Activity

Levers: how bats and racquets work

Summary
Hit a ball (or coin) with a stick, showing class 3 lever action. Compare how far the ball moves when it is hit with different parts of the stick. Relate to how baseball bats and tennis racquets work.
Science content
Physics: Motion and Forces, Newton’s Laws, Gravity (K, 2, 6)
Physics: Simple and complex Machines (5)
Materials
  • sports equipment demonstrating a class 3 lever e.g. hockey stick, baseball bat, tennis racquet, golf club, lacrosse stick
  • ruler, paint stick, or other flat stick
  • ball, or if a flat surface is available, coins
Procedure

Introduce the sports equipment, ideally with a game, or show the equipment.
Demonstrate how it is a class 3 lever, with the length of the equipment being the lever arm, the hand gripping at the end is the fulcrum and the other hand (most sports) or the index finger of the fulcrum hand (tennis racquet) produces the force of the swing (the "force in" on the image, or the "effort").
The ball will be hit at the other end of the lever from the fulcrum (the "force out" on the image or the "load").

Do an activity that shows how the ball goes furthest when the ball is hit at the end of the lever arm, rather than nearer the fulcrum, and this is why the sports equipment has some length to it:
1. Hold a paint stick on the ground, and rotate it from one end (this is the fulcrum at one end of the lever and the force in just above it). Using the same force to swing the stick each time, either place a ball at the centre of the stick before hitting it, or at the end of the stick (away from the fulcrum) before hitting it. With several trials to ensure reproducibility, the ball hit with the end of the stick, rather than the centre, should go further. This is because the end of the stick moves faster (and further) as the stick rotates, than the centre of the stick. Therefore the end of the stick can transfer more energy to the ball and make it go further.
or 2. On a smooth floor surface with coins. Hold the paint stick (or ruler) at one end, use the other hand to hold the stick a little further up and rotate it so that it swings. Place coins at varying distances from the fulcrum, making sure they all start on the same vertical line, and swing the stick with the same force each time. (Optionally mark a point to which the stick is drawn back to, then swing with as much force as possible each time, to be consistent.) Note how far the coins slide with varying distances from the fulcrum - if this is done on a long piece of paper, the distances the coins move can be marked each time. The coins should generally go further when they are hit with the end of the stick, rather than the centre. Do several trials and look at the average to see this result.
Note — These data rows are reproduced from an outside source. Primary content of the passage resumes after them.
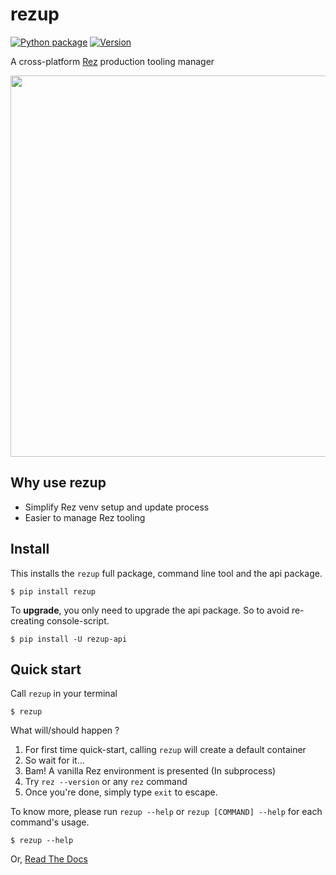 # rezup

[![Python package](https://github.com/davidlatwe/rezup/actions/workflows/python-package.yml/badge.svg)](https://github.com/davidlatwe/rezup/actions/workflows/python-package.yml)
[![Version](http://img.shields.io/pypi/v/rezup-api.svg?style=flat)](https://pypi.python.org/pypi/rezup-api)

A cross-platform [Rez](https://github.com/nerdvegas/rez) production tooling manager

<img src="https://user-images.githubusercontent.com/3357009/130851292-2510bb0e-7fc5-409e-bfbb-e38ab4086d11.gif" width="610"></img>


## Why use rezup

* Simplify Rez venv setup and update process
* Easier to manage Rez tooling


## Install

This installs the `rezup` full package, command line tool and the api package.

```shell
$ pip install rezup
```

To **upgrade**, you only need to upgrade the api package. So to avoid re-creating console-script.

```shell
$ pip install -U rezup-api
```

## Quick start

Call `rezup` in your terminal

```shell
$ rezup
```

What will/should happen ?

1. For first time quick-start, calling `rezup` will create a default container
2. So wait for it...
3. Bam! A vanilla Rez environment is presented (In subprocess)
4. Try `rez --version` or any `rez` command
5. Once you're done, simply type `exit` to escape.

To know more, please run `rezup --help` or `rezup [COMMAND] --help` for each command's usage.

```shell
$ rezup --help
```

Or, [Read The Docs]("")
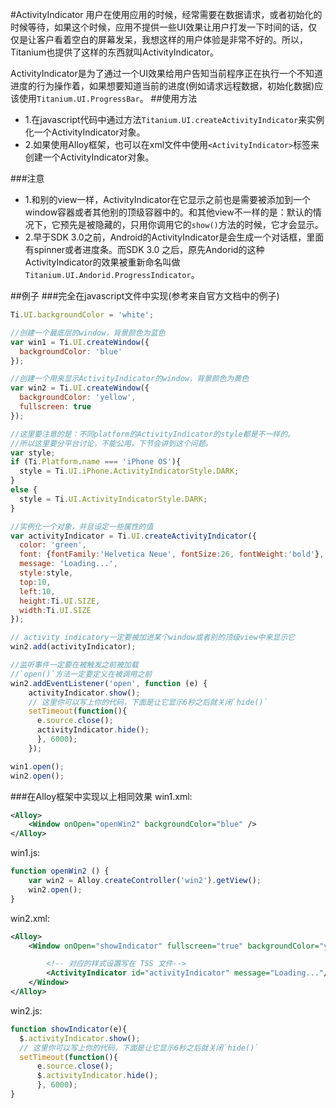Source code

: #ActivityIndicator
用户在使用应用的时候，经常需要在数据请求，或者初始化的时候等待，如果这个时候，应用不提供一些UI效果让用户打发一下时间的话，仅仅是让客户看着空白的屏幕发呆，我想这样的用户体验是非常不好的。所以，Titanium也提供了这样的东西就叫ActivityIndicator。

ActivityIndicator是为了通过一个UI效果给用户告知当前程序正在执行一个不知道进度的行为操作着，如果想要知道当前的进度(例如请求远程数据，初始化数据)应该使用`Titanium.UI.ProgressBar`。
##使用方法
+ 1.在javascript代码中通过方法`Titanium.UI.createActivityIndicator`来实例化一个ActivityIndicator对象。
+ 2.如果使用Alloy框架，也可以在xml文件中使用`<ActivityIndicator>`标签来创建一个ActivityIndicator对象。

###注意
+ 1.和别的view一样，ActivityIndicator在它显示之前也是需要被添加到一个window容器或者其他别的顶级容器中的。和其他view不一样的是：默认的情况下，它预先是被隐藏的，只用你调用它的`show()`方法的时候，它才会显示。
+ 2.早于SDK 3.0之前，Android的ActivityIndicator是会生成一个对话框，里面有spinner或者进度条。而SDK 3.0 之后，原先Andorid的这种ActivityIndicator的效果被重新命名叫做`Titanium.UI.Andorid.ProgressIndicator`。

##例子
###完全在javascript文件中实现(参考来自官方文档中的例子)
```javascript
Ti.UI.backgroundColor = 'white';

//创建一个最底层的window，背景颜色为蓝色
var win1 = Ti.UI.createWindow({
  backgroundColor: 'blue'
});

//创建一个用来显示ActivityIndicator的window，背景颜色为黄色
var win2 = Ti.UI.createWindow({
  backgroundColor: 'yellow',
  fullscreen: true
});

//这里要注意的是：不同platform的ActivityIndicator的style都是不一样的。
//所以这里要分平台讨论，不能公用，下节会讲到这个问题。
var style;
if (Ti.Platform.name === 'iPhone OS'){
  style = Ti.UI.iPhone.ActivityIndicatorStyle.DARK;
}
else {
  style = Ti.UI.ActivityIndicatorStyle.DARK;
}

//实例化一个对象，并且设定一些属性的值
var activityIndicator = Ti.UI.createActivityIndicator({
  color: 'green',
  font: {fontFamily:'Helvetica Neue', fontSize:26, fontWeight:'bold'},
  message: 'Loading...',
  style:style,
  top:10,
  left:10,
  height:Ti.UI.SIZE,
  width:Ti.UI.SIZE
});

// activity indicatory一定要被加进某个window或者别的顶级view中来显示它
win2.add(activityIndicator);

//监听事件一定要在被触发之前被加载
//`open()`方法一定要定义在被调用之前
win2.addEventListener('open', function (e) {
    activityIndicator.show();
    // 这里你可以写上你的代码，下面是让它显示6秒之后就关闭`hide()`
    setTimeout(function(){
      e.source.close();
      activityIndicator.hide();
      }, 6000);
    });

win1.open();
win2.open();
```

###在Alloy框架中实现以上相同效果
win1.xml:
```xml
<Alloy>
    <Window onOpen="openWin2" backgroundColor="blue" />
</Alloy>
```
win1.js:
```javascript
function openWin2 () {
    var win2 = Alloy.createController('win2').getView();
    win2.open();
}
```
win2.xml:
```xml
<Alloy>
    <Window onOpen="showIndicator" fullscreen="true" backgroundColor="yellow">

        <!-- 对应的样式设置写在 TSS 文件-->
        <ActivityIndicator id="activityIndicator" message="Loading..."/>
    </Window>
</Alloy>
```
win2.js:
```javascript
function showIndicator(e){
  $.activityIndicator.show();
  // 这里你可以写上你的代码，下面是让它显示6秒之后就关闭`hide()`
  setTimeout(function(){
      e.source.close();
      $.activityIndicator.hide();
      }, 6000);
}
```
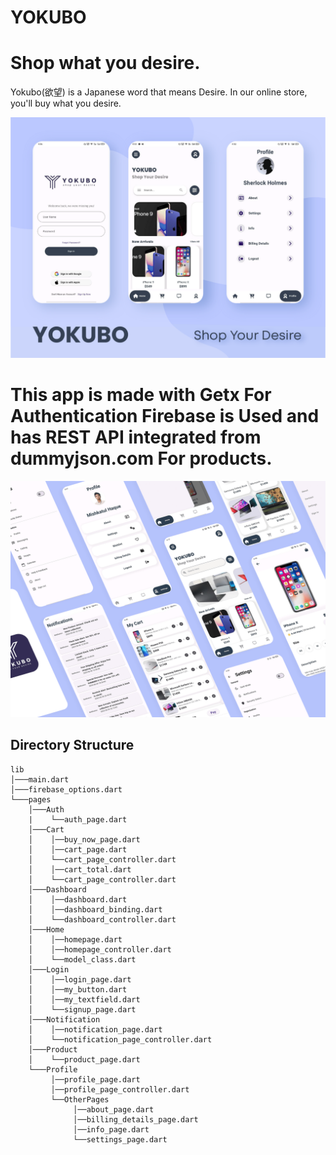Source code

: # YOKUBO

# Shop what you desire.
Yokubo(欲望) is a Japanese word that means Desire. In our online store, you'll buy what you desire.

![images](https://github.com/SimoHimo/Yokubo/blob/master/assets/mockup1.png)
# This app is made with Getx For Authentication Firebase is Used and has REST API integrated from dummyjson.com For products.

![images](https://github.com/SimoHimo/Yokubo/blob/master/assets/mockups2.png)


## Directory Structure
```
lib
│───main.dart    
│───firebase_options.dart    
└───pages
    │───Auth
    |    └──auth_page.dart
    │───Cart
    │    │──buy_now_page.dart
    │    │──cart_page.dart
    │    └──cart_page_controller.dart
    │    │──cart_total.dart
    │    └──cart_page_controller.dart
    │───Dashboard
    │    │──dashboard.dart
    │    │──dashboard_binding.dart
    │    └──dashboard_controller.dart
    │───Home
    │    │──homepage.dart
    │    │──homepage_controller.dart
    │    └──model_class.dart
    │───Login
    │    │──login_page.dart
    │    │──my_button.dart
    │    │──my_textfield.dart
    │    └──signup_page.dart
    │───Notification
    │    │──notification_page.dart
    │    └──notification_page_controller.dart
    │───Product
    │    └──product_page.dart
    └───Profile
         │──profile_page.dart
         │──profile_page_controller.dart
         └──OtherPages
              │──about_page.dart
              │──billing_details_page.dart
              │──info_page.dart
              └──settings_page.dart


```

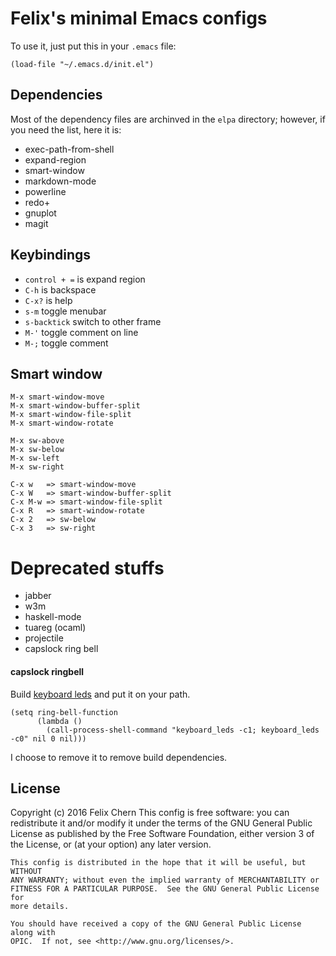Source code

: Felix's minimal Emacs configs
=============================

To use it, just put this in your `.emacs` file:

```
(load-file "~/.emacs.d/init.el")
```

Dependencies
------------

Most of the dependency files are archinved in the `elpa` directory; however, if you need the list, here it is:

* exec-path-from-shell
* expand-region
* smart-window
* markdown-mode
* powerline
* redo+
* gnuplot
* magit

Keybindings
-----------

* `control + =` is expand region
* `C-h` is backspace
* `C-x?` is help
* `s-m` toggle menubar
* `s-backtick` switch to other frame
* `M-'` toggle comment on line
* `M-;` toggle comment

Smart window
------------

    M-x smart-window-move
    M-x smart-window-buffer-split
    M-x smart-window-file-split
    M-x smart-window-rotate
    
    M-x sw-above
    M-x sw-below
    M-x sw-left
    M-x sw-right

    C-x w   => smart-window-move
    C-x W   => smart-window-buffer-split
    C-x M-w => smart-window-file-split
    C-x R   => smart-window-rotate
    C-x 2   => sw-below
    C-x 3   => sw-right
    
Deprecated stuffs
=================

* jabber
* w3m
* haskell-mode
* tuareg (ocaml)
* projectile
* capslock ring bell

#### capslock ringbell
Build  [keyboard leds](http://osxbook.com/book/bonus/chapter10/kbdleds/) and put it on your path.

```
(setq ring-bell-function
      (lambda ()
        (call-process-shell-command "keyboard_leds -c1; keyboard_leds -c0" nil 0 nil)))
```

I choose to remove it to remove build dependencies.

License
-------

Copyright (c) 2016 Felix Chern
    This config is free software: you can redistribute it and/or modify it under
    the terms of the GNU General Public License as published by the Free
    Software Foundation, either version 3 of the License, or (at your option)
    any later version.

    This config is distributed in the hope that it will be useful, but WITHOUT
    ANY WARRANTY; without even the implied warranty of MERCHANTABILITY or
    FITNESS FOR A PARTICULAR PURPOSE.  See the GNU General Public License for
    more details.

    You should have received a copy of the GNU General Public License along with
    OPIC.  If not, see <http://www.gnu.org/licenses/>.

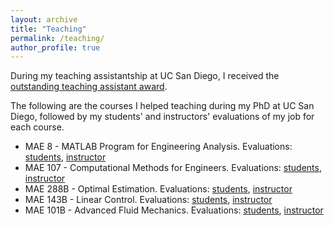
 ```yaml
---
layout: archive
title: "Teaching"
permalink: /teaching/
author_profile: true
---
```


During my teaching assistantship at UC San Diego, I received the [outstanding teaching assistant award](https://msramada.github.io/files/TA_evals/OutstandingTeachingAward.pdf).

The following are the courses I helped teaching during my PhD at UC San Diego, followed by my students' and instructors' evaluations of my job for each course.

* MAE 8 - MATLAB Program for Engineering Analysis. Evaluations: [students](https://msramada.github.io/files/TA_evals/8_s.pdf), [instructor]()
* MAE 107 - Computational Methods for Engineers. Evaluations: [students](https://msramada.github.io/files/TA_evals/107_s.pdf), [instructor](https://msramada.github.io/files/TA_evals/107_i.pdf)
* MAE 288B - Optimal Estimation. Evaluations: [students](https://msramada.github.io/files/TA_evals/288B_s.pdf), [instructor](https://msramada.github.io/files/TA_evals/288B_i.pdf)
* MAE 143B - Linear Control. Evaluations: [students](https://msramada.github.io/files/TA_evals/143B_s.pdf), [instructor](https://msramada.github.io/files/TA_evals/143B_i.pdf)
* MAE 101B - Advanced Fluid Mechanics. Evaluations: [students](https://msramada.github.io/files/TA_evals/101B_s.pdf), [instructor](https://msramada.github.io/files/TA_evals/101B_i.pdf)


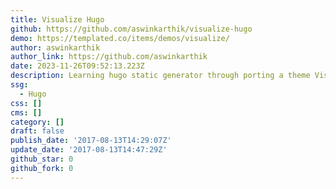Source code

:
 ```yaml
---
title: Visualize Hugo
github: https://github.com/aswinkarthik/visualize-hugo
demo: https://templated.co/items/demos/visualize/
author: aswinkarthik
author_link: https://github.com/aswinkarthik
date: 2023-11-26T09:52:13.223Z
description: Learning hugo static generator through porting a theme Visualize
ssg:
  - Hugo
css: []
cms: []
category: []
draft: false
publish_date: '2017-08-13T14:29:07Z'
update_date: '2017-08-13T14:47:29Z'
github_star: 0
github_fork: 0
---
```

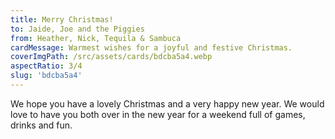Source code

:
 ```yaml
---
title: Merry Christmas!
to: Jaide, Joe and the Piggies
from: Heather, Nick, Tequila & Sambuca
cardMessage: Warmest wishes for a joyful and festive Christmas.
coverImgPath: /src/assets/cards/bdcba5a4.webp
aspectRatio: 3/4
slug: 'bdcba5a4'
---
```


We hope you have a lovely Christmas and a very happy new year. We would love to have you both over in the new year for a weekend full of games, drinks and fun.
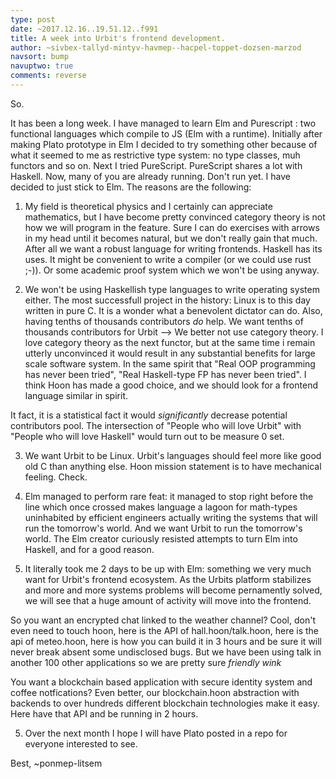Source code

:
 ```yaml
---
type: post
date: ~2017.12.16..19.51.12..f991
title: A week into Urbit's frontend development.
author: ~sivbex-tallyd-mintyv-havmep--hacpel-toppet-dozsen-marzod
navsort: bump
navuptwo: true
comments: reverse
---
```


So.

It has been a long week. I have managed to learn Elm and Purescript :  two functional languages 
which compile to JS (Elm with a runtime). Initially after making Plato prototype in  Elm I decided to try something other because of what it seemed to me as restrictive type system: no type classes, muh functors and so on. Next I tried PureScript. PureScript shares a lot with Haskell. Now, many of you are already running. Don't run yet. I have decided to just stick to Elm. The reasons are the following:

1. My field is theoretical physics and I certainly can appreciate mathematics, but I have become pretty convinced category theory is not how we will program in the feature. Sure I can do exercises with arrows in my head until it becomes natural, but we don't really gain that much. After all we want a robust language for writing frontends. Haskell has its uses. It might be convenient to write a compiler (or we could use rust ;-)). Or some academic proof system which we won't be using anyway. 

2. We won't be using Haskellish type languages to write operating system either. The most successfull project in the history: Linux is to this day written in pure C. It is a wonder what a benevolent dictator can do. Also, having tenths of thousands contributors _do_ help. We want tenths of thousands contributors for Urbit --> We better not use category theory. I love category theory as the next functor, but at the same time 
i remain utterly unconvinced it would result in any substantial benefits for large scale software system. 
In the same spirit that "Real OOP programming has never been tried", "Real Haskell-type FP has never been tried". I think Hoon has made a good choice, and we should look for a frontend language similar in spirit.  

It fact, it is a statistical fact it would _significantly_ decrease potential contributors pool. 
The intersection of "People who will love Urbit" with "People who will love Haskell" would turn out to be measure 0 set. 

3. We want Urbit to be Linux. Urbit's languages should feel more like good old C than anything else. Hoon mission statement is to have mechanical feeling. Check. 

4. Elm managed to perform rare feat: it managed to stop right before the line which once crossed makes language a lagoon for math-types uninhabited by efficient engineers actually writing the systems that will run the tomorrow's world. And we want Urbit to run the tomorrow's world. The Elm creator curiously resisted attempts to turn Elm into Haskell, and for a good reason. 

5. It literally took me 2 days to be up with Elm: something we very much want for Urbit's frontend ecosystem. 
As the Urbits platform stabilizes and more and more systems problems will become pernamently solved, we will see that a huge amount of activity will move into the frontend. 

So you want an encrypted chat linked to the weather channel?
Cool, don't even need to touch hoon, here is the API of hall.hoon/talk.hoon, here is the api of meteo.hoon,
here is how you can build it in 3 hours and be sure it will never break absent some undisclosed bugs. But we have been using talk in another 100 other applications so we are pretty sure *friendly wink*

You want a blockchain based application with secure identity system and coffee notfications?
Even better, our blockchain.hoon abstraction with backends to over hundreds different blockchain technologies make it easy. Here have that API and be running in 2 hours. 

5. Over the next month I hope I will have Plato posted in a repo for everyone interested to see. 


Best, ~ponmep-litsem

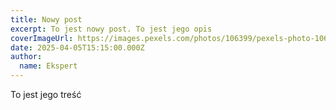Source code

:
 ```yaml
---
title: Nowy post
excerpt: To jest nowy post. To jest jego opis
coverImageUrl: https://images.pexels.com/photos/106399/pexels-photo-106399.jpeg?auto=compress&cs=tinysrgb&w=1260&h=750&dpr=2
date: 2025-04-05T15:15:00.000Z
author:
  name: Ekspert
---
```

To jest jego treść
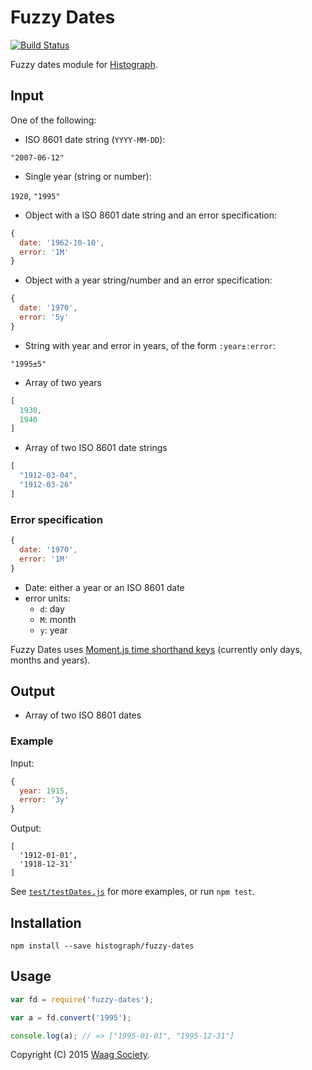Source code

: # Fuzzy Dates

[![Build Status](https://travis-ci.org/histograph/fuzzy-dates.svg)](https://travis-ci.org/histograph/fuzzy-dates)

Fuzzy dates module for [Histograph](https://github.com/histograph/histograph).

## Input

One of the following:

- ISO 8601 date string (`YYYY-MM-DD`):

`"2007-06-12"`

- Single year (string or number):

`1920`, `"1995"`

- Object with a ISO 8601 date string and an error specification:

```js
{
  date: '1962-10-10',
  error: '1M'
}
```

- Object with a year string/number and an error specification:

```js
{
  date: '1970',
  error: '5y'
}
```

- String with year and error in years, of the form `:year±:error`:

`"1995±5"`

- Array of two years

```js
[
  1930,
  1940
]
```

- Array of two ISO 8601 date strings

```js
[
  "1912-03-04",
  "1912-03-26"
]
```

### Error specification

```js
{
  date: '1970',
  error: '1M'
}
```

- Date: either a year or an ISO 8601 date
- error units:
  - `d`: day
  - `M`: month
  - `y`: year

Fuzzy Dates uses [Moment.js time shorthand keys](http://momentjs.com/docs/#/manipulating/add/) (currently only days, months and years).

## Output

- Array of two ISO 8601 dates

### Example

Input:

```js
{
  year: 1915,
  error: '3y'
}
```

Output:

```
[
  '1912-01-01',
  '1918-12-31'
]
```

See [`test/testDates.js`](test/testDates.js) for more examples, or run `npm test`.

## Installation

    npm install --save histograph/fuzzy-dates

## Usage

```js
var fd = require('fuzzy-dates');

var a = fd.convert('1995');

console.log(a); // => ["1995-01-01", "1995-12-31"]
```
Copyright (C) 2015 [Waag Society](http://waag.org).
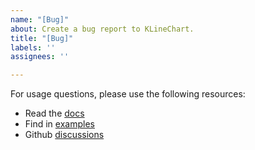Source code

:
```yaml
---
name: "[Bug]"
about: Create a bug report to KLineChart.
title: "[Bug]"
labels: ''
assignees: ''

---
```


For usage questions, please use the following resources:
+ Read the [docs](https://klinecharts.com)
+ Find in [examples](https://github.com/liihuu/KLineChartSample)
+ Github [discussions](https://github.com/liihuu/KLineChart/discussions)
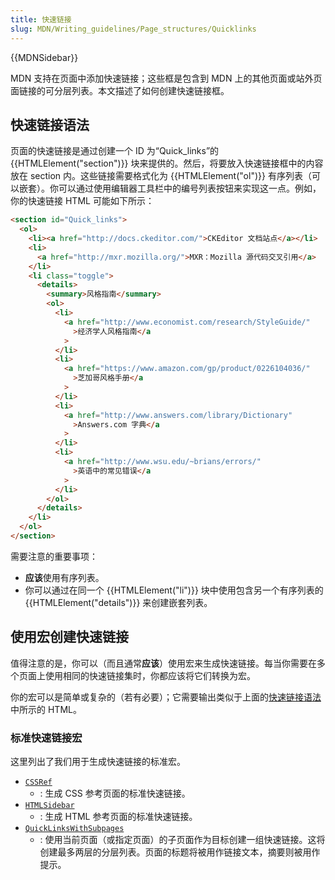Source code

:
 ```yaml
---
title: 快速链接
slug: MDN/Writing_guidelines/Page_structures/Quicklinks
---
```


{{MDNSidebar}}

MDN 支持在页面中添加快速链接；这些框是包含到 MDN 上的其他页面或站外页面链接的可分层列表。本文描述了如何创建快速链接框。

## 快速链接语法

页面的快速链接是通过创建一个 ID 为“Quick_links”的 {{HTMLElement("section")}} 块来提供的。然后，将要放入快速链接框中的内容放在 section 内。这些链接需要格式化为 {{HTMLElement("ol")}} 有序列表（可以嵌套）。你可以通过使用编辑器工具栏中的编号列表按钮来实现这一点。例如，你的快速链接 HTML 可能如下所示：

```html
<section id="Quick_links">
  <ol>
    <li><a href="http://docs.ckeditor.com/">CKEditor 文档站点</a></li>
    <li>
      <a href="http://mxr.mozilla.org/">MXR：Mozilla 源代码交叉引用</a>
    </li>
    <li class="toggle">
      <details>
        <summary>风格指南</summary>
        <ol>
          <li>
            <a href="http://www.economist.com/research/StyleGuide/"
              >经济学人风格指南</a
            >
          </li>
          <li>
            <a href="https://www.amazon.com/gp/product/0226104036/"
              >芝加哥风格手册</a
            >
          </li>
          <li>
            <a href="http://www.answers.com/library/Dictionary"
              >Answers.com 字典</a
            >
          </li>
          <li>
            <a href="http://www.wsu.edu/~brians/errors/"
              >英语中的常见错误</a
            >
          </li>
        </ol>
      </details>
    </li>
  </ol>
</section>
```

需要注意的重要事项：

- **应该**使用有序列表。
- 你可以通过在同一个 {{HTMLElement("li")}} 块中使用包含另一个有序列表的 {{HTMLElement("details")}} 来创建嵌套列表。

## 使用宏创建快速链接

值得注意的是，你可以（而且通常**应该**）使用宏来生成快速链接。每当你需要在多个页面上使用相同的快速链接集时，你都应该将它们转换为宏。

你的宏可以是简单或复杂的（若有必要）；它需要输出类似于上面的[快速链接语法](#快速链接语法)中所示的 HTML。

### 标准快速链接宏

这里列出了我们用于生成快速链接的标准宏。

- [`CSSRef`](https://github.com/mdn/yari/blob/main/kumascript/macros/CSSRef.ejs)
  - : 生成 CSS 参考页面的标准快速链接。
- [`HTMLSidebar`](https://github.com/mdn/yari/blob/main/kumascript/macros/HTMLSidebar.ejs)
  - : 生成 HTML 参考页面的标准快速链接。
- [`QuickLinksWithSubpages`](https://github.com/mdn/yari/blob/main/kumascript/macros/QuickLinksWithSubpages.ejs)
  - : 使用当前页面（或指定页面）的子页面作为目标创建一组快速链接。这将创建最多两层的分层列表。页面的标题将被用作链接文本，摘要则被用作提示。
The same principal applies when using a tennis racquet, hockey stick, baseball bat etc: the equipment length is the lever arm, the hand at one end is the fulcrum, and the other hand (or the index finger in the case of the tennis racquet) is the force in or effort. The force out at the end of the lever arm is the greatest, as the lever is moving fastest there, so the player tries to hit the incoming ball as near to the end of the equipment as possible, to make it go as far as possible.

Note that although the end of the lever arm is moving the fastest, it will actually have less force per unit distance than nearer the fulcrum. But as the ball is relatively light compared to the equipment this does not matter.

Tennis racquets, and hockey sticks to a lesser degree, have some elasticity, to store some elastic potential energy from the incoming ball, to give the energy back to the ball as it leaves.

Notes

For coin and paint stick, the soft wood of the paintstick gets dented on its edge after 10 or so trails, which affects how it hits the coin.
Discount the turn if the coin rolls on its edge, leaves the edge of the paper.
Record multiple data points (10 or more) from the same starting position on the bat, to allow for hitting variability or random bumps in the paper. (Maybe rotate through the starting positions so that as hitting gets more effective there is no bias towards certain starting positions.)
Graph results. Class data can be pooled.